自分とよく似た。けれど、色合いの違う黒い目と髪。

彼女の目の奥に宿るのは自分の欲に忠実な光で、それは、どこか不死者たちとよく似ている気がした。

まるで血に飢えた獣の目だと思う。


「天使には見えないな」


俺は彼女の存在を否定するが、彼女は気にせず「よく言われる」と笑顔で応える。


「この地上は混沌へと向かい、いずれ時がくれば崩壊します」

「...............」

「天上界側としては、あくまでも放置するわけにはいかないため......。私を含めて四人の天使が地上へと使わされました」

「......それで?」


物語を朗読するかのように、淡々とした彼女の声。


「この地上を救うためには、天使に協力してくれる《勇者》の存在が必要です」


ああ、本当に物語だ。

地上が混乱する時、天使が現れ、《勇者》を導き世界を救う。


「ダヴィード・シェーンベルグ」


彼女は再び、俺の名を口にする。


「あなたには天使の《勇者》になれる素質がある。

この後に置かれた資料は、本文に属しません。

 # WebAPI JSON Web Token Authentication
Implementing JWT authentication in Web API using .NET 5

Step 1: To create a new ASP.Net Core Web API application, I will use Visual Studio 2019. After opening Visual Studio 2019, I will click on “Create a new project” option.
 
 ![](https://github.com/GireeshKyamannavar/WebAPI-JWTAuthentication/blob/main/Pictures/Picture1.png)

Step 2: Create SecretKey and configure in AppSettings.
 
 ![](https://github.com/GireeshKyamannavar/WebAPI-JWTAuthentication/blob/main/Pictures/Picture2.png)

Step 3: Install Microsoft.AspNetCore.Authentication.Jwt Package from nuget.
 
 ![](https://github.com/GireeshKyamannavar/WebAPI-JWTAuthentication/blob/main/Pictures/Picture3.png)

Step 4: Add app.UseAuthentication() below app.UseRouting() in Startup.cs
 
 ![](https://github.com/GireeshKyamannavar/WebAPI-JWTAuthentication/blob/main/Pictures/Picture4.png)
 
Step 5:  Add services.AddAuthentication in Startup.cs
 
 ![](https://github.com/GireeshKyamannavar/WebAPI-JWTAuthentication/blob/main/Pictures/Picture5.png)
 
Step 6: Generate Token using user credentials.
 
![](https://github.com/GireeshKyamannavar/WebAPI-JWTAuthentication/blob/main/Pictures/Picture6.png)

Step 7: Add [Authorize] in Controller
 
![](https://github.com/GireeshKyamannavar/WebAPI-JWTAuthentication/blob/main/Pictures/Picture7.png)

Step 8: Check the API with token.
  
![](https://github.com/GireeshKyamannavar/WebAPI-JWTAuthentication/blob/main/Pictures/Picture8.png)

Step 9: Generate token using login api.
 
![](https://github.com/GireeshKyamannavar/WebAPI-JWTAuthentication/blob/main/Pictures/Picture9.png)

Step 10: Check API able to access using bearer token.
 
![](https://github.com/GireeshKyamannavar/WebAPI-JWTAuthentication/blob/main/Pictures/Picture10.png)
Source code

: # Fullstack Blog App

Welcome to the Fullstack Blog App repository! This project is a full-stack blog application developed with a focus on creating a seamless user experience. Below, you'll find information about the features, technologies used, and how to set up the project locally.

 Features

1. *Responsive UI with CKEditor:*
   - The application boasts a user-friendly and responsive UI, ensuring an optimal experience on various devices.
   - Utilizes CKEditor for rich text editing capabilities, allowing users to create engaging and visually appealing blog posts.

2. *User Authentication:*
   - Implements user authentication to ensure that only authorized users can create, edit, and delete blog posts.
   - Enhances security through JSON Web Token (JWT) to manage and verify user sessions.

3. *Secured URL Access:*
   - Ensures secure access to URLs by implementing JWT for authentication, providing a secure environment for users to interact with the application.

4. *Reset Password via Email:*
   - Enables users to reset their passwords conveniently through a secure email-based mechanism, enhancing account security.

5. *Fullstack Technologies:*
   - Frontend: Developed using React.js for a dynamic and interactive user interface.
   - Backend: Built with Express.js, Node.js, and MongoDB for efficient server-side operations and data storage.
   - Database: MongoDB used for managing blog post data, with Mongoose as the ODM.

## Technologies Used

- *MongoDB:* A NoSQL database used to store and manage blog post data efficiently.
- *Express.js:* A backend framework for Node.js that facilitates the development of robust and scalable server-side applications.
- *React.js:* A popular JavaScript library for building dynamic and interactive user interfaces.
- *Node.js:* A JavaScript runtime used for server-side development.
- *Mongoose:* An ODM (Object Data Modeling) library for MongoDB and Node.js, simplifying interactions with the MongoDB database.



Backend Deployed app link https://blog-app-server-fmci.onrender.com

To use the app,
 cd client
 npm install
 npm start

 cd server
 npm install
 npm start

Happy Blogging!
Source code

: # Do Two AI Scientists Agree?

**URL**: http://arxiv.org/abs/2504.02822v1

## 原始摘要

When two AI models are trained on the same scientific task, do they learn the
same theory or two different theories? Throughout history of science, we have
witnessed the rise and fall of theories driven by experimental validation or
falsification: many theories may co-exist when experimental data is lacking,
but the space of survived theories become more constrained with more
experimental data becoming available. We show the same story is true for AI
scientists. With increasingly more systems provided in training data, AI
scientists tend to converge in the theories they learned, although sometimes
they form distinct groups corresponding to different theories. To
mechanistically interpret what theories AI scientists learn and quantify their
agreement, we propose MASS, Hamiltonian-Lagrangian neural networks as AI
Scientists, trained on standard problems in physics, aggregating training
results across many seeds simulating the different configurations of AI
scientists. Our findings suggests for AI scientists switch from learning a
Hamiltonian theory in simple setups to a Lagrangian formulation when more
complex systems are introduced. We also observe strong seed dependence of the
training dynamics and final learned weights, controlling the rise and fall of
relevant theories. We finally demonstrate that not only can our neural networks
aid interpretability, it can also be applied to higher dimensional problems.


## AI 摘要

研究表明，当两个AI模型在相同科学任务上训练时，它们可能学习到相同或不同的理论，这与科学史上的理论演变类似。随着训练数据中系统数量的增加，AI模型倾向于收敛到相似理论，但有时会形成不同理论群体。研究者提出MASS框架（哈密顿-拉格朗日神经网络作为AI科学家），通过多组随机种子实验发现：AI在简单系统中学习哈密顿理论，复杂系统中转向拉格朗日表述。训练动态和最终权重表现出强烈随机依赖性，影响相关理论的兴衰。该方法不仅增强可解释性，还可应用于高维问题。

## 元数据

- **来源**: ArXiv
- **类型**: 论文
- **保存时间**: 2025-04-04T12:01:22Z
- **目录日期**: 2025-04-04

だから、私はグールに喰い殺されかけていた、あなたを助けた」

「...............この世界に存在しない、欠損部位を修復する治癒魔術を使って、か?」


満足そうに笑う彼女を、天使ではなく、やはり悪魔に近いと俺は思う。


「天使の《勇者》とは、具体的には何をすればいい」


結論から言えば、俺は彼女の《勇者》になることを承諾した。

彼女、ルキアシエルが天使として求める《勇者》の役割が、いままで俺がしていたことと何一つ変わりなかったからだ。

俺はいままで通りにギルドから依頼を受け、不死者を殲滅し続ければよい。

天使の《勇者》としては地上が混とんへと向かい、崩壊に至るまでの理由を排除し続け、世界を善と悪とのバランスが取れた状態にすればよいとのことだった。


また、ルキアシエルからは、戦闘を含めた様々なバックアップをすると約束された。


天使の《勇者》になり、ギルドの依頼をルキアシエルと一緒に行うようになってから数日。

ギルドからの依頼も、不死者の殲滅も、ルキアシエルの戦闘技術やバックアップも含めて、想像以上に上手くいっている。


これならば、あいつを。

俺の存在の全てをかけて否定する存在を、予定よりも早く殺すことができるだろう。


***


まだ夜が明けるまでは充分な時間。村長に依頼が終わったことの報告を済ませると、俺はルキアシエルと一緒に、ギルドのある街へと帰路に着いた。